|(Photo from ELLF)|
Cape vulture (en); abutre-do-Cabo (pt); vautour chassefiente (fr); buitre de El Cabo (es); Kapgeier (de)
This species is found in southern Africa, being patchily distributed across Namibia, southern Zimbabwe, south-eastern Botswana , southern Mozambique and eastern South Africa. They sometimes wander across the border into Angola.
These birds are 95-115 cm long and have a wingspan of 225-250 cm. They weigh 7-11 kg.
Cape vultures are found in open grasslands, savannas, scrublands and deserts, and often roost on crags in mountain slopes.
They are obligate scavengers, eating the carcasses of medium and large-sized mammals.
The Cape vulture breeds in April-December. They are monogamous and nest in colonies of up to 1.000 pairs. The female builds the nest, a bulky platform of sticks, twigs and dry grass, lined with smaller sticks and grass. The nest is placed in a cliff ledge an is often used over several breeding seasons. The female lays a single white egg with brown streaks, which is incubated by both sexes for 55-59 days. The chick is raised by both parents and fledges 4-6 months after hatching, but only becomes fully independent up to 8 months later.
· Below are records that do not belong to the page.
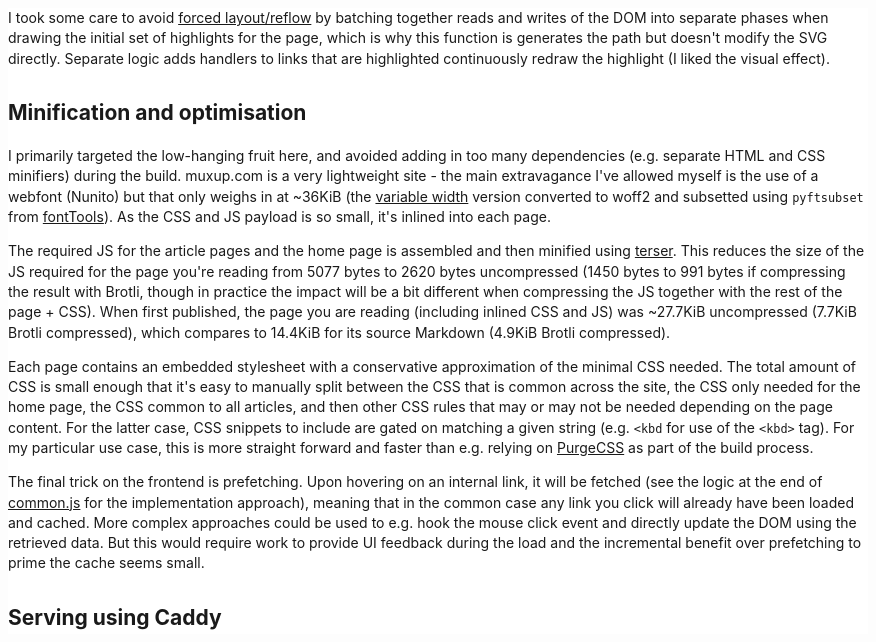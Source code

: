 I took some care to avoid [forced
layout/reflow](https://gist.github.com/paulirish/5d52fb081b3570c81e3a) by
batching together reads and writes of the DOM into separate phases when
drawing the initial set of highlights for the page, which is why this function
is generates the path but doesn't modify the SVG directly. Separate logic adds
handlers to links that are highlighted continuously redraw the highlight (I
liked the visual effect).

## Minification and optimisation

I primarily targeted the low-hanging fruit here, and avoided adding in too
many dependencies (e.g. separate HTML and CSS minifiers) during the build.
muxup.com is a very lightweight site - the main extravagance I've allowed
myself is the use of a webfont (Nunito) but that only weighs in at ~36KiB (the
[variable
width](https://github.com/googlefonts/nunito/tree/main/fonts/variable) version
converted to woff2 and subsetted using `pyftsubset` from
[fontTools](https://github.com/fonttools/fonttools)). As the CSS and JS
payload is so small, it's inlined into each page.

The required JS for the article pages and the home page is assembled and then
minified using [terser](https://github.com/terser/terser). This reduces the
size of the JS required for the page you're reading from 5077 bytes to 2620
bytes uncompressed (1450 bytes to 991 bytes if compressing the result with
Brotli, though in practice the impact will be a bit different when compressing
the JS together with the rest of the page + CSS). When first published, the
page you are reading (including inlined CSS and JS) was ~27.7KiB uncompressed
(7.7KiB Brotli compressed), which compares to 14.4KiB for its source Markdown
(4.9KiB Brotli compressed).

Each page contains an embedded stylesheet with a conservative approximation of
the minimal CSS needed. The total amount of CSS is small enough that it's easy
to manually split between the CSS that is common across the site, the CSS only
needed for the home page, the CSS common to all articles, and then other CSS
rules that may or may not be needed depending on the page content. For the
latter case, CSS snippets to include are gated on matching a given string
(e.g. `<kbd` for use of the `<kbd>` tag). For my particular use case, this is
more straight forward and faster than e.g. relying on
[PurgeCSS](https://purgecss.com/) as part of the build process.

The final trick on the frontend is prefetching. Upon hovering on an internal
link, it will be fetched (see the logic at the end of
[common.js](https://github.com/muxup/muxup-site/blob/main/fragments/common.js)
for the implementation approach), meaning that in the common case any link you
click will already have been loaded and cached. More complex approaches could
be used to e.g. hook the mouse click event and directly update the DOM
using the retrieved data. But this would require work to provide UI feedback
during the load and the incremental benefit over prefetching to prime the
cache seems small.

## Serving using Caddy
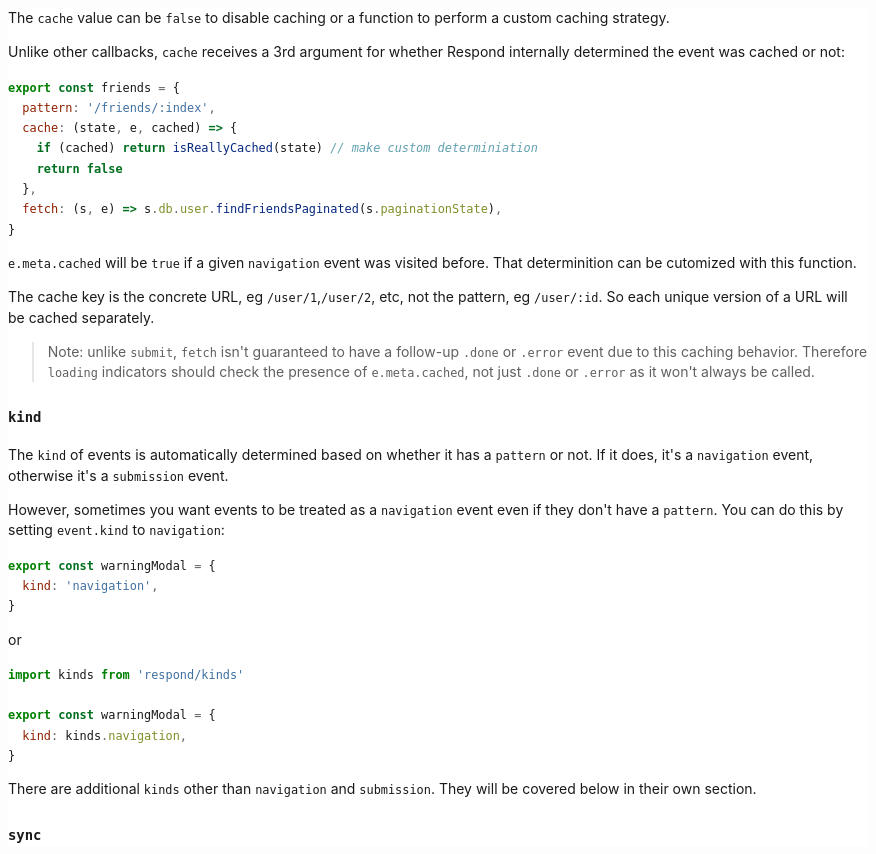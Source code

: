 The `cache` value can be `false` to disable caching or a function to perform a custom caching strategy. 

Unlike other callbacks, `cache` receives a 3rd argument for whether Respond internally determined the event was cached or not:

```js
export const friends = {
  pattern: '/friends/:index',
  cache: (state, e, cached) => {
    if (cached) return isReallyCached(state) // make custom determiniation
    return false
  },
  fetch: (s, e) => s.db.user.findFriendsPaginated(s.paginationState),
}
```

`e.meta.cached` will be `true` if a given `navigation` event was visited before. That determinition can be cutomized with this function.

The cache key is the concrete URL, eg `/user/1`,`/user/2`, etc, not the pattern, eg `/user/:id`. So each unique version of a URL will be cached separately.

> Note: unlike `submit`, `fetch` isn't guaranteed to have a follow-up `.done` or `.error` event due to this caching behavior. Therefore `loading` indicators should check the presence of `e.meta.cached`, not just `.done` or `.error` as it won't always be called.


### `kind`

The `kind` of events is automatically determined based on whether it has a `pattern` or not. If it does, it's a `navigation` event, otherwise it's a `submission` event.

However, sometimes you want events to be treated as a `navigation` event even if they don't have a `pattern`. You can do this by setting `event.kind` to `navigation`:

```js
export const warningModal = {
  kind: 'navigation',
}
```

or
```js
import kinds from 'respond/kinds'

export const warningModal = {
  kind: kinds.navigation,
}
```


There are additional `kinds` other than `navigation` and `submission`. They will be covered below in their own section.



### `sync`
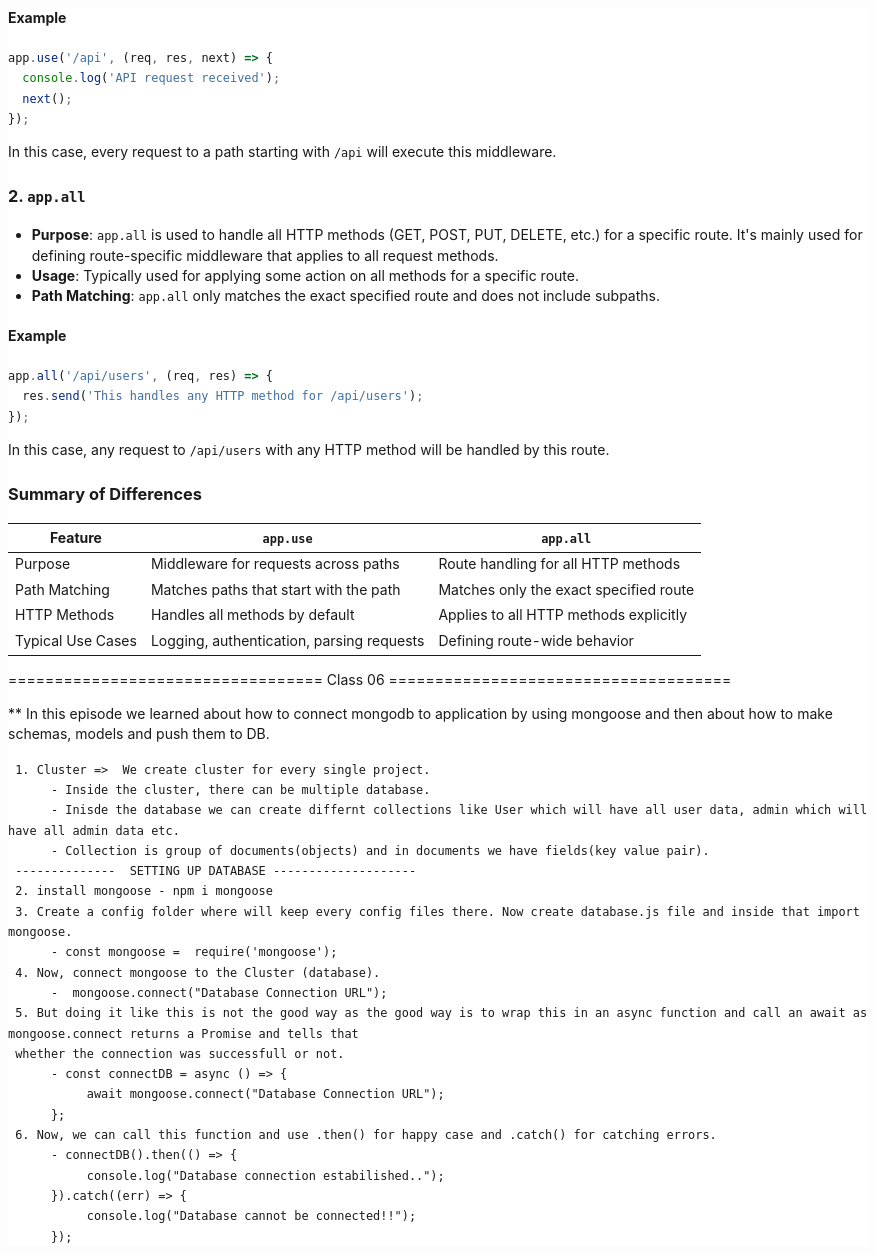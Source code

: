 #### Example
```javascript
app.use('/api', (req, res, next) => {
  console.log('API request received');
  next();
});
```
In this case, every request to a path starting with `/api` will execute this middleware.

### 2. `app.all`
- **Purpose**: `app.all` is used to handle all HTTP methods (GET, POST, PUT, DELETE, etc.) for a specific route. It's mainly used for defining route-specific middleware that applies to all request methods.
- **Usage**: Typically used for applying some action on all methods for a specific route.
- **Path Matching**: `app.all` only matches the exact specified route and does not include subpaths.

#### Example
```javascript
app.all('/api/users', (req, res) => {
  res.send('This handles any HTTP method for /api/users');
});
```
In this case, any request to `/api/users` with any HTTP method will be handled by this route.

### Summary of Differences
| Feature           | `app.use`                                  | `app.all`                                   |
|-------------------|--------------------------------------------|---------------------------------------------|
| Purpose           | Middleware for requests across paths       | Route handling for all HTTP methods         |
| Path Matching     | Matches paths that start with the path     | Matches only the exact specified route      |
| HTTP Methods      | Handles all methods by default             | Applies to all HTTP methods explicitly      |
| Typical Use Cases | Logging, authentication, parsing requests  | Defining route-wide behavior                |


================================== Class 06  =====================================

** In this episode we learned about how to connect mongodb to application by using mongoose and then about how to make schemas, models and push them to DB.

     1. Cluster =>  We create cluster for every single project.
          - Inside the cluster, there can be multiple database.
          - Inisde the database we can create differnt collections like User which will have all user data, admin which will have all admin data etc.
          - Collection is group of documents(objects) and in documents we have fields(key value pair).
     --------------  SETTING UP DATABASE --------------------
     2. install mongoose - npm i mongoose     
     3. Create a config folder where will keep every config files there. Now create database.js file and inside that import mongoose.
          - const mongoose =  require('mongoose');
     4. Now, connect mongoose to the Cluster (database).
          -  mongoose.connect("Database Connection URL");
     5. But doing it like this is not the good way as the good way is to wrap this in an async function and call an await as mongoose.connect returns a Promise and tells that
     whether the connection was successfull or not.
          - const connectDB = async () => {
               await mongoose.connect("Database Connection URL");
          };
     6. Now, we can call this function and use .then() for happy case and .catch() for catching errors.
          - connectDB().then(() => {
               console.log("Database connection estabilished..");
          }).catch((err) => {
               console.log("Database cannot be connected!!");
          });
IUCN status – VU (Vulnerable)
This species has a large breeding range and a global population estimated at 8.000-10.000 individuals. The population is declining at a moderate to fast rate, with dramatic declines of 60-70% being recorded in eastern South Africa in 1992-2007. This decline is caused by a multitude of threats, including accidental poisoning on agricultural land, electrocution on pylons, collision with overhead cables and with vehicles, food-stress during chick-rearing, persecution for traditional medicines, disturbance at colonies, and drowning. The use of the anti-inflamatory drug Diclofenac in cattle is also a serious problem as it is fatal to vultures eating livestock carcasses.